Macro Systems Blog
Your Business Needs to Have a Data Backup
With World Backup Day occurring one month ago, it hasn’t been long since we should all have been reminded of the critical value of data backup. Nevertheless, there is never a bad time to discuss the harsh realities of business data loss, and how businesses can circumvent it.
The Causes of Data Loss
When approximately seven out of ten companies experience data loss, it's time to take a look at the root causes.
Before we dive into the numbers, do you have any predictions? What percentage of data would you estimate is lost during a natural disaster? How much would you expect human error to play a factor?
You may be surprised to learn how common it is for some data loss causes to impact businesses, while others are far more rare than many would expect. For example: natural disasters only account for approximately one percent of lost data in total. Comparatively, hardware failure or other system malfunctions lead to 78 percent of data loss events.
How Perception Influences Data Loss
Shocked? Many business decision makers likely would be. The knee-jerk reaction might be to focus the majority of an organization's efforts on preventing external causes of data loss in the first place.

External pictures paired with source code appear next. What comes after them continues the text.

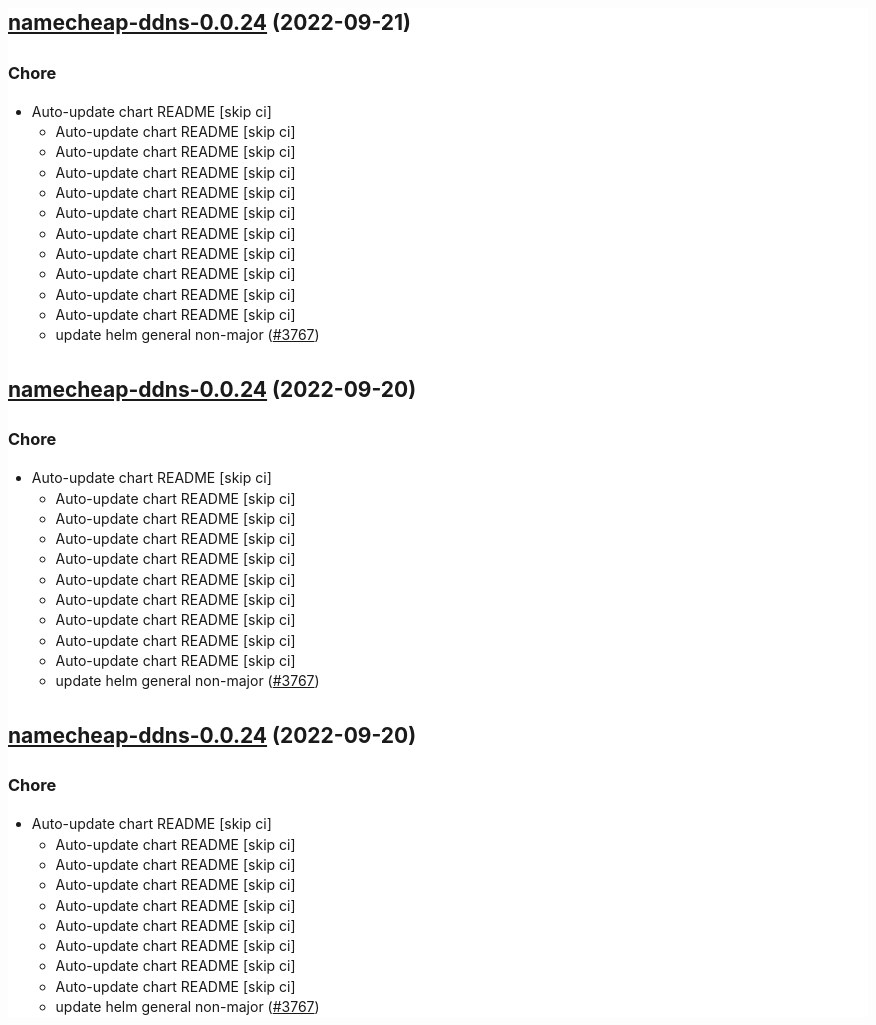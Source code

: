 

## [namecheap-ddns-0.0.24](https://github.com/truecharts/charts/compare/namecheap-ddns-0.0.23...namecheap-ddns-0.0.24) (2022-09-21)

### Chore

- Auto-update chart README [skip ci]
  - Auto-update chart README [skip ci]
  - Auto-update chart README [skip ci]
  - Auto-update chart README [skip ci]
  - Auto-update chart README [skip ci]
  - Auto-update chart README [skip ci]
  - Auto-update chart README [skip ci]
  - Auto-update chart README [skip ci]
  - Auto-update chart README [skip ci]
  - Auto-update chart README [skip ci]
  - Auto-update chart README [skip ci]
  - update helm general non-major ([#3767](https://github.com/truecharts/charts/issues/3767))




## [namecheap-ddns-0.0.24](https://github.com/truecharts/charts/compare/namecheap-ddns-0.0.23...namecheap-ddns-0.0.24) (2022-09-20)

### Chore

- Auto-update chart README [skip ci]
  - Auto-update chart README [skip ci]
  - Auto-update chart README [skip ci]
  - Auto-update chart README [skip ci]
  - Auto-update chart README [skip ci]
  - Auto-update chart README [skip ci]
  - Auto-update chart README [skip ci]
  - Auto-update chart README [skip ci]
  - Auto-update chart README [skip ci]
  - Auto-update chart README [skip ci]
  - update helm general non-major ([#3767](https://github.com/truecharts/charts/issues/3767))




## [namecheap-ddns-0.0.24](https://github.com/truecharts/charts/compare/namecheap-ddns-0.0.23...namecheap-ddns-0.0.24) (2022-09-20)

### Chore

- Auto-update chart README [skip ci]
  - Auto-update chart README [skip ci]
  - Auto-update chart README [skip ci]
  - Auto-update chart README [skip ci]
  - Auto-update chart README [skip ci]
  - Auto-update chart README [skip ci]
  - Auto-update chart README [skip ci]
  - Auto-update chart README [skip ci]
  - Auto-update chart README [skip ci]
  - update helm general non-major ([#3767](https://github.com/truecharts/charts/issues/3767))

Nevertheless, these are responsible for a minimal number of data loss events; it is far more common for hardware to fail or for a user to make a mistake than for a disaster event to strike your company.
Then we have to ask ourselves if it really matters.
Other consequences of a given disaster (property damage and the like) notwithstanding, data loss is essentially just data loss. You have your valuable data, and then you don’t. At that point, the end result overwhelms the factors that led to it.
Make no mistake: before you lose your data, these factors are imperative to know. How else will you be able to avoid losing your data in the first place?
The real value of a data backup lies in its being there when you need it, regardless of why that might be.
Ensuring Your Backup Will Be There
Naturally, there’s backing up your data, and then there’s having a data backup. What’s the difference? Reliability.
There are many ways of backing up data. For example: USB flash drives can be used to save a copy of your data… but so can the cloud, and the cloud is a lot harder to lose.
It should come as no surprise, then, to find out that we always recommend that your organization's backups are stored in the cloud. Not only are they accessible there, they are also protected from any data-loss-inducing events that may strike your location.